Se mi soffermassi soltanto su questo punto, il film sarebbe da dieci. Mari Okada tratta il tema della maternità con una dolcezza e una gentilezza che raramente ho sperimentato, riuscendo a commuovere profondamente lo spettatore, seppur, in alcuni frangenti, sembra quasi che voglia strapparti di forza le lacrime dagli occhi, che, volente o nolente, durante la visione del film, sono destinate a scendere. Oltre a questo, però, bisogna anche considerare, come sopra accennato, che la Okada mette tanta carne a cuocere, lasciando inevitabilmente alcune parti poco cotte. Nonostante le sue due ore piene e intense, il film non risulta in alcun modo pesante, anzi, mi ha dato quasi l’impressione che dovesse durare qualche minuto in più, per meglio approfondire alcune questioni liminari e impreziosire un world building abbastanza scarno. La storia di Maquia e Ariel è inserita in un contesto bellico di cui sappiamo molto poco, e quale che sia stata la fine di tutti gli altri Iorph e della loro terra natia viene perlopiù lasciata all’immaginazione dello spettatore. Dello Hibiol, che tanto sembra assomigliare al destino inafferrabile del genere umano e che gli abitanti di Iorph tessono quotidianamente, sappiamo poco o nulla.
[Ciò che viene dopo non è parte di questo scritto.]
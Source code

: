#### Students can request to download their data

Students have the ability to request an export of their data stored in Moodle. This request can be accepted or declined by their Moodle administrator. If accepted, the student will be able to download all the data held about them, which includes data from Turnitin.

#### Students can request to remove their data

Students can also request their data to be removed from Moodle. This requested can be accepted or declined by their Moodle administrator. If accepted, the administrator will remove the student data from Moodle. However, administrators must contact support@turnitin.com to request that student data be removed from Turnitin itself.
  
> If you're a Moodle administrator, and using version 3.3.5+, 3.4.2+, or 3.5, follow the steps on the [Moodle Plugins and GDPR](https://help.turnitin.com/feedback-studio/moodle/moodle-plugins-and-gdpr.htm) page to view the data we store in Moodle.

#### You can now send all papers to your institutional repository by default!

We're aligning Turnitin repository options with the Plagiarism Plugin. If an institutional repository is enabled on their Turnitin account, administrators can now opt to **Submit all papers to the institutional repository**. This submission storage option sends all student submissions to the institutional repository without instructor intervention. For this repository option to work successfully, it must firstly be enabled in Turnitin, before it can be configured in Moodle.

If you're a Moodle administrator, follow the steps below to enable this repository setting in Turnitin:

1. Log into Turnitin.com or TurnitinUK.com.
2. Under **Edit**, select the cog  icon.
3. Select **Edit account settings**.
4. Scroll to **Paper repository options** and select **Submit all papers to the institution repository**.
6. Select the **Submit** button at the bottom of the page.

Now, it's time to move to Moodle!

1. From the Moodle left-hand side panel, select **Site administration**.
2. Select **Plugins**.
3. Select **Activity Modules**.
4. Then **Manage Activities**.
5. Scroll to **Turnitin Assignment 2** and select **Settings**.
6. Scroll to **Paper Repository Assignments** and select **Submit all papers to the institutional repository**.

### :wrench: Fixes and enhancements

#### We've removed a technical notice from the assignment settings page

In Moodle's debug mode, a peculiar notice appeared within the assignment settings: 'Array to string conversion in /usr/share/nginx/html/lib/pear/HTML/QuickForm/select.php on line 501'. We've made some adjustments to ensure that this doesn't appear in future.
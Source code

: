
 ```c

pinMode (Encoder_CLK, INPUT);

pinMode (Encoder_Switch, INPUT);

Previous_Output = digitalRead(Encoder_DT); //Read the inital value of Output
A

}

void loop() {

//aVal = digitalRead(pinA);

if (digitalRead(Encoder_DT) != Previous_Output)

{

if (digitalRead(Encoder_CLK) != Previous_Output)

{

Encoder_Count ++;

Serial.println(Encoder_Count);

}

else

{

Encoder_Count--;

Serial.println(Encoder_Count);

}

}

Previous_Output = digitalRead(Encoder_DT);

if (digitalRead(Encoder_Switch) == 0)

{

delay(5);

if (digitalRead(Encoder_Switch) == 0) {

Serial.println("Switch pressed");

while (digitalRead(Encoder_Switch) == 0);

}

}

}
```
La storia stessa dei due protagonisti procede per time skip, a volte, troppo frettolosi. Insomma, “Maquia” è un film imperfetto, che riesce a colpire per la trama affascinante, la delicatezza di Mari Okada e un comparto tecnico e musicale di grande livello. Le animazioni sono stupende e riescono a far risaltare la bellezza dei fondali delle varie ambientazioni, che spaziano dalla campagna, al mare, fino ad arrivare alla appariscente terra di Iorph. Altrettanto eccelso il comparto musicale, mai invasivo e sempre perfetto nella scelta e nell’uso delle musiche. Per quanto mi riguarda, la scena d’inizio film di Maquia che cavalca il renato è di una bellezza visiva e uditiva disarmante, emblematica dell’intera pellicola e produzione.

Nonostante i suoi difetti, “Maquia - Decoriamo la mattina dell’addio con i fiori promessi” è, a mio modestissimo parere, un film che va visto assolutamente.